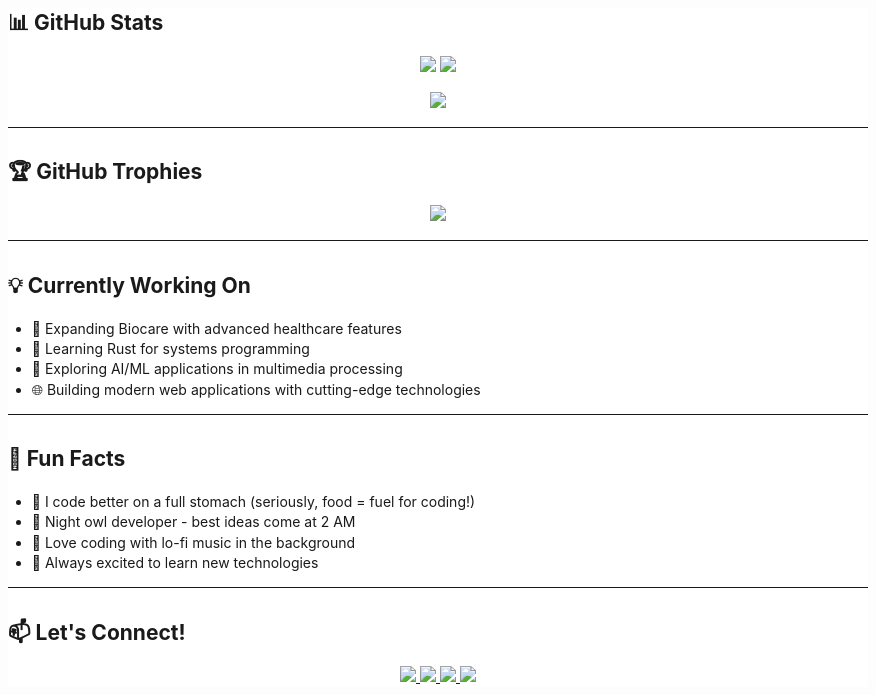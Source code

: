 
## 📊 GitHub Stats

<p align="center">  
  <img src="https://github-readme-stats.vercel.app/api?username=zarzet&show_icons=true&theme=tokyonight" width="47%" />  
  <img src="https://github-readme-streak-stats.herokuapp.com?user=zarzet&theme=tokyonight" width="47%" />  
</p>

<p align="center">
  <img src="https://github-readme-stats.vercel.app/api/top-langs/?username=zarzet&layout=compact&theme=tokyonight" />
</p>

---

## 🏆 GitHub Trophies

<p align="center">  
  <img src="https://github-profile-trophy.vercel.app/?username=zarzet&theme=tokyonight&margin-w=15&no-frame=true" />  
</p>

---

## 💡 Currently Working On

- 🏥 Expanding Biocare with advanced healthcare features
- 🦀 Learning Rust for systems programming
- 🤖 Exploring AI/ML applications in multimedia processing
- 🌐 Building modern web applications with cutting-edge technologies

---

## 🎯 Fun Facts

- 🍕 I code better on a full stomach (seriously, food = fuel for coding!)
- 🌙 Night owl developer - best ideas come at 2 AM
- 🎵 Love coding with lo-fi music in the background
- 🚀 Always excited to learn new technologies

---

## 📫 Let's Connect!

<p align="center">  
  <a href="https://zarz.dev">  
    <img src="https://img.shields.io/badge/Website-000000?style=for-the-badge&logo=About.me&logoColor=white">  
  </a>  
  <a href="mailto:farraz@zarz.dev">  
    <img src="https://img.shields.io/badge/Email-D14836?style=for-the-badge&logo=gmail&logoColor=white">  
  </a>  
  <a href="https://www.linkedin.com/in/farrazf">  
    <img src="https://img.shields.io/badge/LinkedIn-0077B5?style=for-the-badge&logo=linkedin&logoColor=white">  
  </a>  
  <a href="https://github.com/zarzet">  
    <img src="https://img.shields.io/badge/GitHub-000000?style=for-the-badge&logo=github&logoColor=white">  
  </a>  
</p>
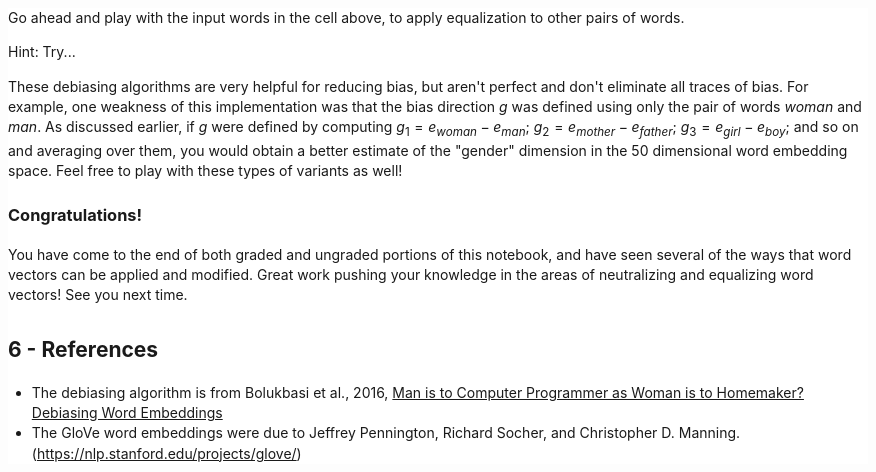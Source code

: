 Go ahead and play with the input words in the cell above, to apply equalization to other pairs of words. 

Hint: Try...

These debiasing algorithms are very helpful for reducing bias, but aren't perfect and don't eliminate all traces of bias. For example, one weakness of this implementation was that the bias direction $g$ was defined using only the pair of words _woman_ and _man_. As discussed earlier, if $g$ were defined by computing $g_1 = e_{woman} - e_{man}$; $g_2 = e_{mother} - e_{father}$; $g_3 = e_{girl} - e_{boy}$; and so on and averaging over them, you would obtain a better estimate of the "gender" dimension in the 50 dimensional word embedding space. Feel free to play with these types of variants as well! 

### Congratulations!

You have come to the end of both graded and ungraded portions of this notebook, and have seen several of the ways that word vectors can be applied and  modified. Great work pushing your knowledge in the areas of neutralizing and equalizing word vectors! See you next time.

<a name='6'></a>
## 6 - References

- The debiasing algorithm is from Bolukbasi et al., 2016, [Man is to Computer Programmer as Woman is to
Homemaker? Debiasing Word Embeddings](https://papers.nips.cc/paper/6228-man-is-to-computer-programmer-as-woman-is-to-homemaker-debiasing-word-embeddings.pdf)
- The GloVe word embeddings were due to Jeffrey Pennington, Richard Socher, and Christopher D. Manning. (https://nlp.stanford.edu/projects/glove/)



```python

```
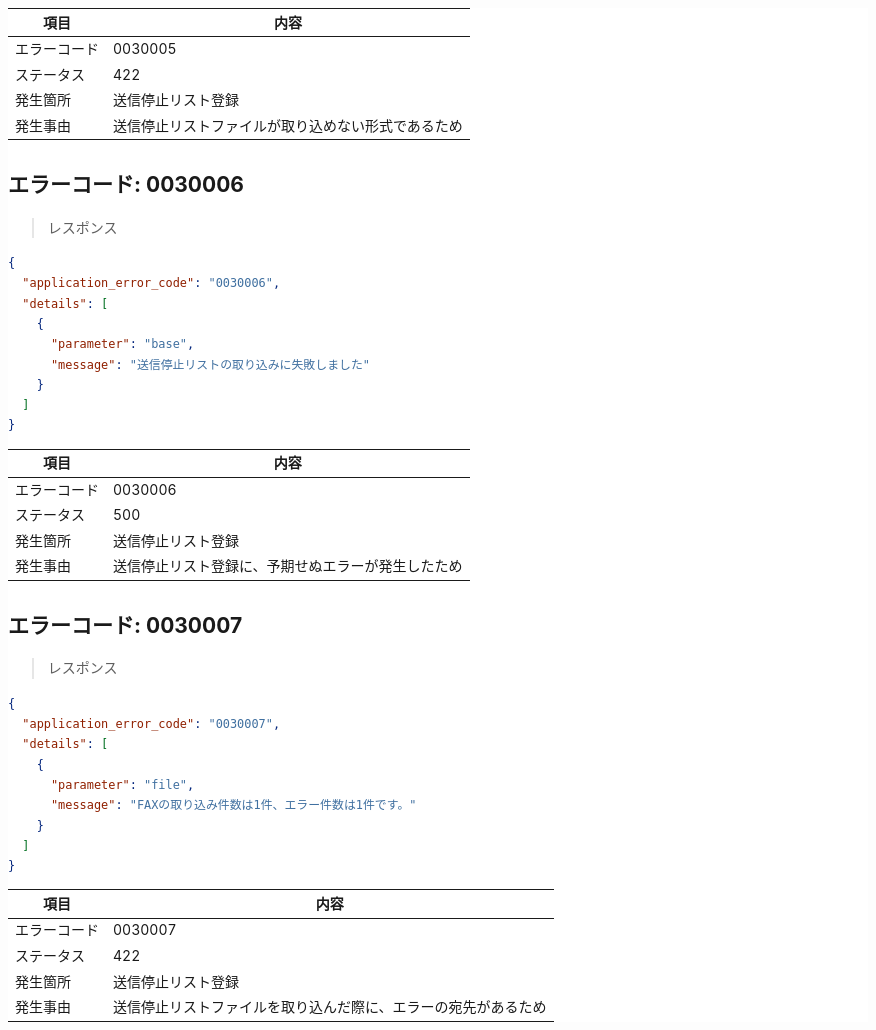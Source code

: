 | 項目|内容|
--- | ---
エラーコード|0030005
ステータス|422
発生箇所|送信停止リスト登録
発生事由|送信停止リストファイルが取り込めない形式であるため


## エラーコード: 0030006

> レスポンス

```json
{
  "application_error_code": "0030006",
  "details": [
    {
      "parameter": "base",
      "message": "送信停止リストの取り込みに失敗しました"
    }
  ]
}
```

| 項目|内容|
--- | ---
エラーコード|0030006
ステータス|500
発生箇所|送信停止リスト登録
発生事由|送信停止リスト登録に、予期せぬエラーが発生したため

## エラーコード: 0030007

> レスポンス

```json
{
  "application_error_code": "0030007",
  "details": [
    {
      "parameter": "file",
      "message": "FAXの取り込み件数は1件、エラー件数は1件です。"
    }
  ]
}
```

| 項目|内容|
--- | ---
エラーコード|0030007
ステータス|422
発生箇所|送信停止リスト登録
発生事由|送信停止リストファイルを取り込んだ際に、エラーの宛先があるため
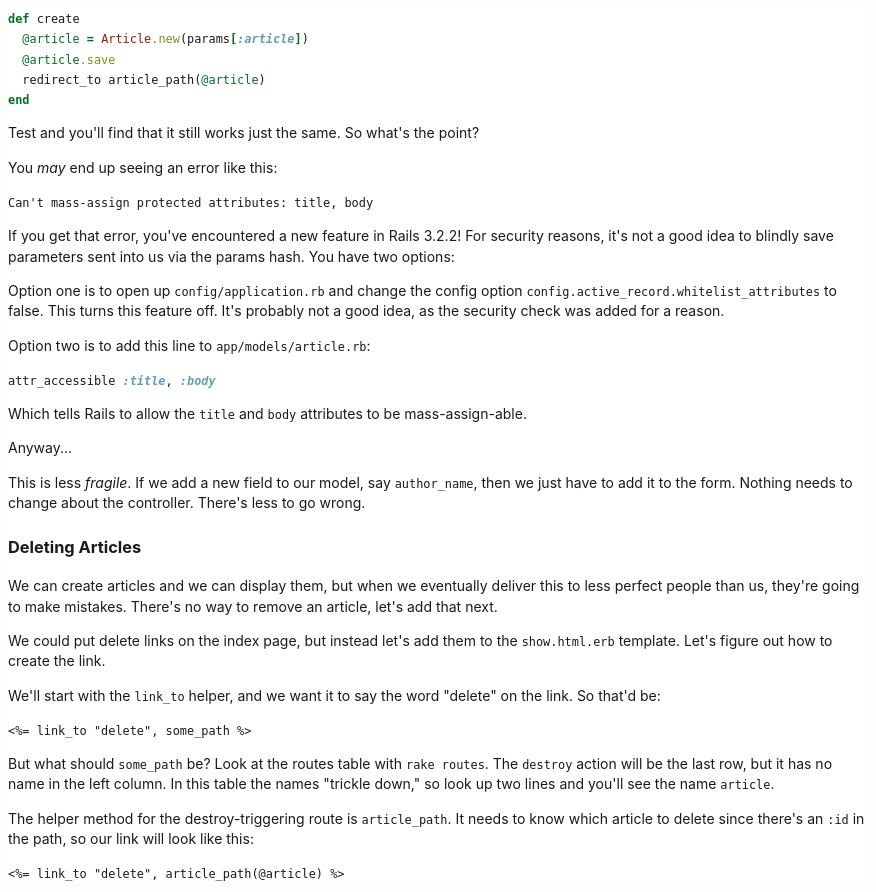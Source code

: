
 ```ruby
def create
  @article = Article.new(params[:article])
  @article.save
  redirect_to article_path(@article)
end
```

Test and you'll find that it still works just the same. So what's the point?

You _may_ end up seeing an error like this:

```plain
Can't mass-assign protected attributes: title, body
```

If you get that error, you've encountered a new feature in Rails 3.2.2! For security reasons, it's not a good idea to blindly save parameters sent into us via the params hash. You have two options:

Option one is to open up `config/application.rb` and change the config option `config.active_record.whitelist_attributes` to false. This turns this feature off. It's probably not a good idea, as the security check was added for a reason.

Option two is to add this line to `app/models/article.rb`:

```ruby
attr_accessible :title, :body
```

Which tells Rails to allow the `title` and `body` attributes to be mass-assign-able.

Anyway...

This is less *fragile*. If we add a new field to our model, say `author_name`, then we just have to add it to the form. Nothing needs to change about the controller. There's less to go wrong.

### Deleting Articles

We can create articles and we can display them, but when we eventually deliver this to less perfect people than us, they're going to make mistakes. There's no way to remove an article, let's add that next.

We could put delete links on the index page, but instead let's add them to the `show.html.erb` template. Let's figure out how to create the link.

We'll start with the `link_to` helper, and we want it to say the word "delete" on the link. So that'd be:

```erb
<%= link_to "delete", some_path %>
```

But what should `some_path` be? Look at the routes table with `rake routes`. The `destroy` action will be the last row, but it has no name in the left column. In this table the names "trickle down," so look up two lines and you'll see the name `article`.

The helper method for the destroy-triggering route is `article_path`. It needs to know which article to delete since there's an `:id` in the path, so our link will look like this:

```erb
<%= link_to "delete", article_path(@article) %>
```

-=-=-

What the exercise asks:
Your reply must consist solely of the count of lines in the listing above that hold the string "username".

Answer to the exercise:
3